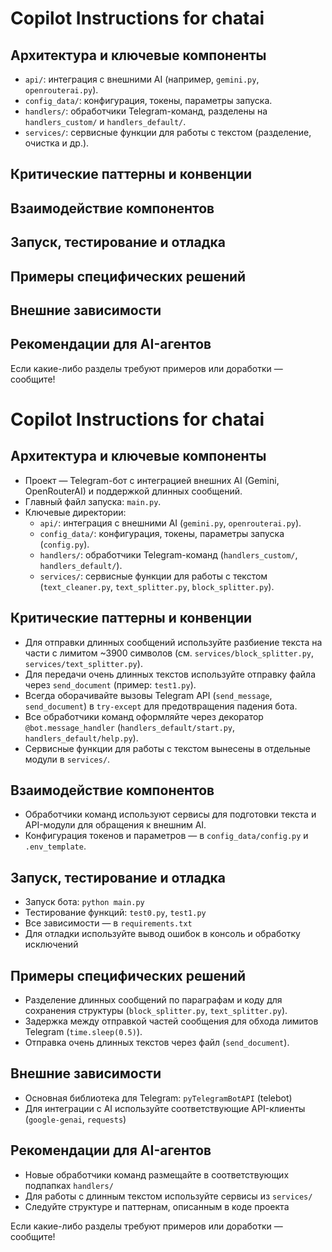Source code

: # Copilot Instructions for chatai

## Архитектура и ключевые компоненты
  - `api/`: интеграция с внешними AI (например, `gemini.py`, `openrouterai.py`).
  - `config_data/`: конфигурация, токены, параметры запуска.
  - `handlers/`: обработчики Telegram-команд, разделены на `handlers_custom/` и `handlers_default/`.
  - `services/`: сервисные функции для работы с текстом (разделение, очистка и др.).

## Критические паттерны и конвенции

## Взаимодействие компонентов

## Запуск, тестирование и отладка

## Примеры специфических решений

## Внешние зависимости

## Рекомендации для AI-агентов

Если какие-либо разделы требуют примеров или доработки — сообщите!
# Copilot Instructions for chatai

## Архитектура и ключевые компоненты
- Проект — Telegram-бот с интеграцией внешних AI (Gemini, OpenRouterAI) и поддержкой длинных сообщений.
- Главный файл запуска: `main.py`.
- Ключевые директории:
  - `api/`: интеграция с внешними AI (`gemini.py`, `openrouterai.py`).
  - `config_data/`: конфигурация, токены, параметры запуска (`config.py`).
  - `handlers/`: обработчики Telegram-команд (`handlers_custom/`, `handlers_default/`).
  - `services/`: сервисные функции для работы с текстом (`text_cleaner.py`, `text_splitter.py`, `block_splitter.py`).

## Критические паттерны и конвенции
- Для отправки длинных сообщений используйте разбиение текста на части с лимитом ~3900 символов (см. `services/block_splitter.py`, `services/text_splitter.py`).
- Для передачи очень длинных текстов используйте отправку файла через `send_document` (пример: `test1.py`).
- Всегда оборачивайте вызовы Telegram API (`send_message`, `send_document`) в `try-except` для предотвращения падения бота.
- Все обработчики команд оформляйте через декоратор `@bot.message_handler` (`handlers_default/start.py`, `handlers_default/help.py`).
- Сервисные функции для работы с текстом вынесены в отдельные модули в `services/`.

## Взаимодействие компонентов
- Обработчики команд используют сервисы для подготовки текста и API-модули для обращения к внешним AI.
- Конфигурация токенов и параметров — в `config_data/config.py` и `.env_template`.

## Запуск, тестирование и отладка
- Запуск бота: `python main.py`
- Тестирование функций: `test0.py`, `test1.py`
- Все зависимости — в `requirements.txt`
- Для отладки используйте вывод ошибок в консоль и обработку исключений

## Примеры специфических решений
- Разделение длинных сообщений по параграфам и коду для сохранения структуры (`block_splitter.py`, `text_splitter.py`).
- Задержка между отправкой частей сообщения для обхода лимитов Telegram (`time.sleep(0.5)`).
- Отправка очень длинных текстов через файл (`send_document`).

## Внешние зависимости
- Основная библиотека для Telegram: `pyTelegramBotAPI` (telebot)
- Для интеграции с AI используйте соответствующие API-клиенты (`google-genai`, `requests`)

## Рекомендации для AI-агентов
- Новые обработчики команд размещайте в соответствующих подпапках `handlers/`
- Для работы с длинным текстом используйте сервисы из `services/`
- Следуйте структуре и паттернам, описанным в коде проекта


Если какие-либо разделы требуют примеров или доработки — сообщите!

****

ASSIGNMENT
Repeat each line, unchanged, from the line that contains "- Для интеграции" to the end of the listing above.

SOLUTION TO THIS PROBLEM
- Для интеграции с AI используйте соответствующие API-клиенты (`google-genai`, `requests`)

## Рекомендации для AI-агентов
- Новые обработчики команд размещайте в соответствующих подпапках `handlers/`
- Для работы с длинным текстом используйте сервисы из `services/`
- Следуйте структуре и паттернам, описанным в коде проекта


Если какие-либо разделы требуют примеров или доработки — сообщите!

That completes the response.